Excessive microglial activation often contributes to inflammation-mediated neurotoxicity in the ischemic penumbra during the acute stage of ischemic stroke. Toll-like receptor 4 (TLR4) has been reported to induce microglial activation via the NF-κB pathway. Isoflurane preconditioning (IP) can provide neuroprotection and inhibit microglial activation. In this study, we investigated the roles of the TLR4 signalling pathway in IP to exert neuroprotection following ischemic stroke in vivo and in vitro. The results showed that 2% IP alleviated neurological deficits, reduced the infarct volume, attenuated apoptosis and weakened microglial activation in the ischemic penumbra.

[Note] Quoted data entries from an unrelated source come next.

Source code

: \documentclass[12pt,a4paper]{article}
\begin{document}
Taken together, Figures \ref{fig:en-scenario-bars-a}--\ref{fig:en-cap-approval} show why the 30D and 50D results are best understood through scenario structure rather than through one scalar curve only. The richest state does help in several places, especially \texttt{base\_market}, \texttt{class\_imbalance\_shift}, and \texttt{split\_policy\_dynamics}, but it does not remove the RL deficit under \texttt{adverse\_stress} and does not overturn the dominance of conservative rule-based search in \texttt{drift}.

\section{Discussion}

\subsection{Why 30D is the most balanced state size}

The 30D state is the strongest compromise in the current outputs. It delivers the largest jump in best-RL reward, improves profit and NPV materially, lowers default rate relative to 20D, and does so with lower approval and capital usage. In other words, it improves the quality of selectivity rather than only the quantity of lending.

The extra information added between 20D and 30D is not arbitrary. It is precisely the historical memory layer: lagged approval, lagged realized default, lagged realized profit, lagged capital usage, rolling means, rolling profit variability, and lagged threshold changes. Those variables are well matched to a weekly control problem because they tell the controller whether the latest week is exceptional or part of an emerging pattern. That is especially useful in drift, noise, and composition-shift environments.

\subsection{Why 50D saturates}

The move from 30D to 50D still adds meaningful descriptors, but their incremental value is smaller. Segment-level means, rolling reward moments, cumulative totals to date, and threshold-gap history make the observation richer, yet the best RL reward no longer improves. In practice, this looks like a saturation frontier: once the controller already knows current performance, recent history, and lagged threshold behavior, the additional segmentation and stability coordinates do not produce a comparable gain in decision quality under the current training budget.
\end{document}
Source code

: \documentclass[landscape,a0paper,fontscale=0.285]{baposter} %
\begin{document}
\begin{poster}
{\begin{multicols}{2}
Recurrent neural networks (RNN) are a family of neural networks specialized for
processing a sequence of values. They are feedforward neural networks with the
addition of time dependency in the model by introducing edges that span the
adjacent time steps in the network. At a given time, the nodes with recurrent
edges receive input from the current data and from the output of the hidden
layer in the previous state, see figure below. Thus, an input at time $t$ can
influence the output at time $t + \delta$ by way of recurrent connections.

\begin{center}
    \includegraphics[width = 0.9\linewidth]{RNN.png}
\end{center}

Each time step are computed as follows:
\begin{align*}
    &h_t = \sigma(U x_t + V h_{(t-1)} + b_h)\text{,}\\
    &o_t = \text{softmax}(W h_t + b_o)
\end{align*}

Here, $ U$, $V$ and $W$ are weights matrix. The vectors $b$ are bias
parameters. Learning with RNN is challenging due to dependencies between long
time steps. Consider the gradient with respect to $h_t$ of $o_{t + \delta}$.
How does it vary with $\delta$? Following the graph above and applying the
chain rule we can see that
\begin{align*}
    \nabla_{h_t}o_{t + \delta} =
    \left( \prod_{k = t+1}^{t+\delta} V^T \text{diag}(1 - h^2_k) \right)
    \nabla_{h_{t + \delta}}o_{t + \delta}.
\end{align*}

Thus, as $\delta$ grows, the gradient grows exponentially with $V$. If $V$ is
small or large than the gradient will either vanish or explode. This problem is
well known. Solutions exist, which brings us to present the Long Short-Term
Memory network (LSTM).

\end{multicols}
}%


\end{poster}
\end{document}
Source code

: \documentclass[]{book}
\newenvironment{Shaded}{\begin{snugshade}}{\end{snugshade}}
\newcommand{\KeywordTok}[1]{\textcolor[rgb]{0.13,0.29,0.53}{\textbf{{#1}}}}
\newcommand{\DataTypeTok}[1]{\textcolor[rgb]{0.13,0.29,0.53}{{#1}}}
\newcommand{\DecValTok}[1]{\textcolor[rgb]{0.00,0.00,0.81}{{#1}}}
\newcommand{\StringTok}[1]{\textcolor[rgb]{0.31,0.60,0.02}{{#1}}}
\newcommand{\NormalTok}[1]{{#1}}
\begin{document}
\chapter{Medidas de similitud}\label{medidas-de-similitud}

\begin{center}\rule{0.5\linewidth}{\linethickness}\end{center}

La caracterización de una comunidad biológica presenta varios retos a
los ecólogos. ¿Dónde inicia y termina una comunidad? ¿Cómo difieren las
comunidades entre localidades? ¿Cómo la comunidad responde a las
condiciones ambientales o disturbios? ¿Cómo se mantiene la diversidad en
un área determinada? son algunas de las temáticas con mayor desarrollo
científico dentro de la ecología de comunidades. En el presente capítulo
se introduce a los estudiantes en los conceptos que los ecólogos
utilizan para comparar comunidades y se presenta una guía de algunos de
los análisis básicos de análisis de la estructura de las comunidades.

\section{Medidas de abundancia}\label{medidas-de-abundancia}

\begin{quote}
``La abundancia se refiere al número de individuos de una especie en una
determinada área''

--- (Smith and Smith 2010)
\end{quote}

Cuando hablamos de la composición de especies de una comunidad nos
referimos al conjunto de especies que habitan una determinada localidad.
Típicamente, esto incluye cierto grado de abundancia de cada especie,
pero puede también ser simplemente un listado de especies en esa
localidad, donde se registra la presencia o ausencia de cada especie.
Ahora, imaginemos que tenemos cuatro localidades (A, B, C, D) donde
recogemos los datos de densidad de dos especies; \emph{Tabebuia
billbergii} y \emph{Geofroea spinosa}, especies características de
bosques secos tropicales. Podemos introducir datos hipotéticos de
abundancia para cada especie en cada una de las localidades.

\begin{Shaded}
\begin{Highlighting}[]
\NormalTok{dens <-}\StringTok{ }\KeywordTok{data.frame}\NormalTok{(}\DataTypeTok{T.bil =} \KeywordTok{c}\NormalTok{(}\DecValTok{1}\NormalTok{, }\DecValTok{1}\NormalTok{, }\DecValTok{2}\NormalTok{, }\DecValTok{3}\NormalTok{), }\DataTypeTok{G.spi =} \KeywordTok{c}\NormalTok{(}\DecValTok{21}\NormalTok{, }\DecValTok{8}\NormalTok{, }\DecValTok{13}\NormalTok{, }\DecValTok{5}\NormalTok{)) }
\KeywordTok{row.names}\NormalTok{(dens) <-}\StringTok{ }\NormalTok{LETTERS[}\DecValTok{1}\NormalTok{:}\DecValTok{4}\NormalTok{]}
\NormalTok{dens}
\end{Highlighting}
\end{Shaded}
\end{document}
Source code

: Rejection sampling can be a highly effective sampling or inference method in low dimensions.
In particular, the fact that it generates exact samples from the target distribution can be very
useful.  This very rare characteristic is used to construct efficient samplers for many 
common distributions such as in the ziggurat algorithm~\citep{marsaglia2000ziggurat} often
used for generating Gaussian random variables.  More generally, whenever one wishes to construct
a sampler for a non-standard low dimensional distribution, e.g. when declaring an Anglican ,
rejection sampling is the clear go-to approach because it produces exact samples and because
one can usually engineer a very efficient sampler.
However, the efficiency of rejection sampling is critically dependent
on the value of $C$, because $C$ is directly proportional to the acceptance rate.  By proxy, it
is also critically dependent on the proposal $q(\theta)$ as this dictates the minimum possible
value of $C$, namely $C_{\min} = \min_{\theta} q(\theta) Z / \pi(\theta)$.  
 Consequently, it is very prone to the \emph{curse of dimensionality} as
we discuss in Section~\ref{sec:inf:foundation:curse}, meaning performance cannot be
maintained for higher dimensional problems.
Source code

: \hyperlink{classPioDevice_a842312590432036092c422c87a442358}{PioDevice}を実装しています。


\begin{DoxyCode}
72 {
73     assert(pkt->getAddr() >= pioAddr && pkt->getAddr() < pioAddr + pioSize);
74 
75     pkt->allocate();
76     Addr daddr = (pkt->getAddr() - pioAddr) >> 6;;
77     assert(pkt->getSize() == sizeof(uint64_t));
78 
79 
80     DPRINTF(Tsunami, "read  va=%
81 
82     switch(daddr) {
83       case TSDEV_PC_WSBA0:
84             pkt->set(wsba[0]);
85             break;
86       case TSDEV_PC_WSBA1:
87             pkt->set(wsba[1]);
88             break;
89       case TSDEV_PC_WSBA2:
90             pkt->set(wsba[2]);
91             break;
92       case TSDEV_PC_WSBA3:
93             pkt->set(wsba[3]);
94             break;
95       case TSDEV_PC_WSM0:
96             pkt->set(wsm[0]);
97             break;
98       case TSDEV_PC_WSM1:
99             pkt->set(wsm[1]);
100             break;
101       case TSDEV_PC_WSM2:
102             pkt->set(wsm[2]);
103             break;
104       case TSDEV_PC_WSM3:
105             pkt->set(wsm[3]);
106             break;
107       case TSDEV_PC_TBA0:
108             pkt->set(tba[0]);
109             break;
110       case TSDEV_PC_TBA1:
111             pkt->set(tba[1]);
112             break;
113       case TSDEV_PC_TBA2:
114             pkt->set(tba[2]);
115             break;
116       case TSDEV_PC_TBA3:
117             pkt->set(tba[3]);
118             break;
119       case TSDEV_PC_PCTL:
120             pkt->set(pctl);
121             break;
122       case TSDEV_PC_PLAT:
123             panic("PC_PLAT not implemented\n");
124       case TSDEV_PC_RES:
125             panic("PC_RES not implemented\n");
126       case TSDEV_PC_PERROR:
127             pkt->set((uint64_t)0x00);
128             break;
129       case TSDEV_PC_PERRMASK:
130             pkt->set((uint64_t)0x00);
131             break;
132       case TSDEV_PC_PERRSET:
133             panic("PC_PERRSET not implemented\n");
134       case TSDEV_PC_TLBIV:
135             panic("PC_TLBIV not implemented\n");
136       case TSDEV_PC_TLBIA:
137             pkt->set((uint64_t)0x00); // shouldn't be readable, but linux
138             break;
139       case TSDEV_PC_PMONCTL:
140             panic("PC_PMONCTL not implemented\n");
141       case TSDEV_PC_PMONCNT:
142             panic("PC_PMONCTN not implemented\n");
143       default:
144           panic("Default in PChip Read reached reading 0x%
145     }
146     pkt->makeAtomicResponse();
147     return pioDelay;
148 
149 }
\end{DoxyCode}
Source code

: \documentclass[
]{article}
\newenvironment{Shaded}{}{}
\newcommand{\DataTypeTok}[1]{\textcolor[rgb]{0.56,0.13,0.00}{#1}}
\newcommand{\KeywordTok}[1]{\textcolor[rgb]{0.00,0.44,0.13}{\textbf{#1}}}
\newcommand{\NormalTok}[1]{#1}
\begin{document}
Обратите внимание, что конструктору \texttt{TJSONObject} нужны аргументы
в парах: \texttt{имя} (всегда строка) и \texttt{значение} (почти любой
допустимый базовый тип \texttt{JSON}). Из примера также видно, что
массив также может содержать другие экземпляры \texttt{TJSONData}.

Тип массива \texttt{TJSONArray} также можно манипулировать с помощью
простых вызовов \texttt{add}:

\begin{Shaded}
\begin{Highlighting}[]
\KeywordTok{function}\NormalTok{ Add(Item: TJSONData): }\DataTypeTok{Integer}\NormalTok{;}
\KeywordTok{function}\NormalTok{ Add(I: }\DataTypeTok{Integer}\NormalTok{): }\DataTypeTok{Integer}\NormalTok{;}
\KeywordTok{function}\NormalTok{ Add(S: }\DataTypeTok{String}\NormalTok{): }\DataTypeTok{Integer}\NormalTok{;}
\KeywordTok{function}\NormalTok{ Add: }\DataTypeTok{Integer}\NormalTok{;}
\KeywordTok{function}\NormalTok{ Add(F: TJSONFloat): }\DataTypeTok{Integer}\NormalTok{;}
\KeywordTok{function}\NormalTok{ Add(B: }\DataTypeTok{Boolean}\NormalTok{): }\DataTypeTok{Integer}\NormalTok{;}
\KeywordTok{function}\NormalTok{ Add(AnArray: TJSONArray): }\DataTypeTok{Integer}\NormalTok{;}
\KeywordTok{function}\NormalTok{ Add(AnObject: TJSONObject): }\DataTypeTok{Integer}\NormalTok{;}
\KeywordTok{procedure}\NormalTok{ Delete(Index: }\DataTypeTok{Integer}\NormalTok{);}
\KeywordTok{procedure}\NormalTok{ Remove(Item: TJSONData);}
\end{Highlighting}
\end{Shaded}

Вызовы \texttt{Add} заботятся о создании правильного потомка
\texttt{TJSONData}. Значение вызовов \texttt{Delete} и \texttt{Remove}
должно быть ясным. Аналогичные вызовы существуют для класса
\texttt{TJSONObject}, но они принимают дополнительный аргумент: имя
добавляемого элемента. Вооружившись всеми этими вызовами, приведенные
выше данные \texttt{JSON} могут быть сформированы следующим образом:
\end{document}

Furthermore, IP down-regulated the expression of HSP 60, TLR4 and MyD88 and up-regulated inhibitor of IκB-α expression compared with I/R group in vivo. In vitro, 2% IP and a specific inhibitor of TLR4, CLI-095, down-regulated the expression of TLR4, MyD88, IL-1β, TNF-α and Bax, and up-regulated IκB-α and Bcl-2 expression compared with OGD group. Moreover, IP and CLI-095 attenuated microglial activation-induced neuronal apoptosis, and overexpression of the TLR4 gene reversed the neuroprotective effects of IP. In conclusion, IP provided neuroprotection by regulating TLR4 expression directly, alleviating microglial activation and neuroinflammation. Thus, inhibiting the activation of microglial activation via TLR4 may be a new avenue for stroke treatment.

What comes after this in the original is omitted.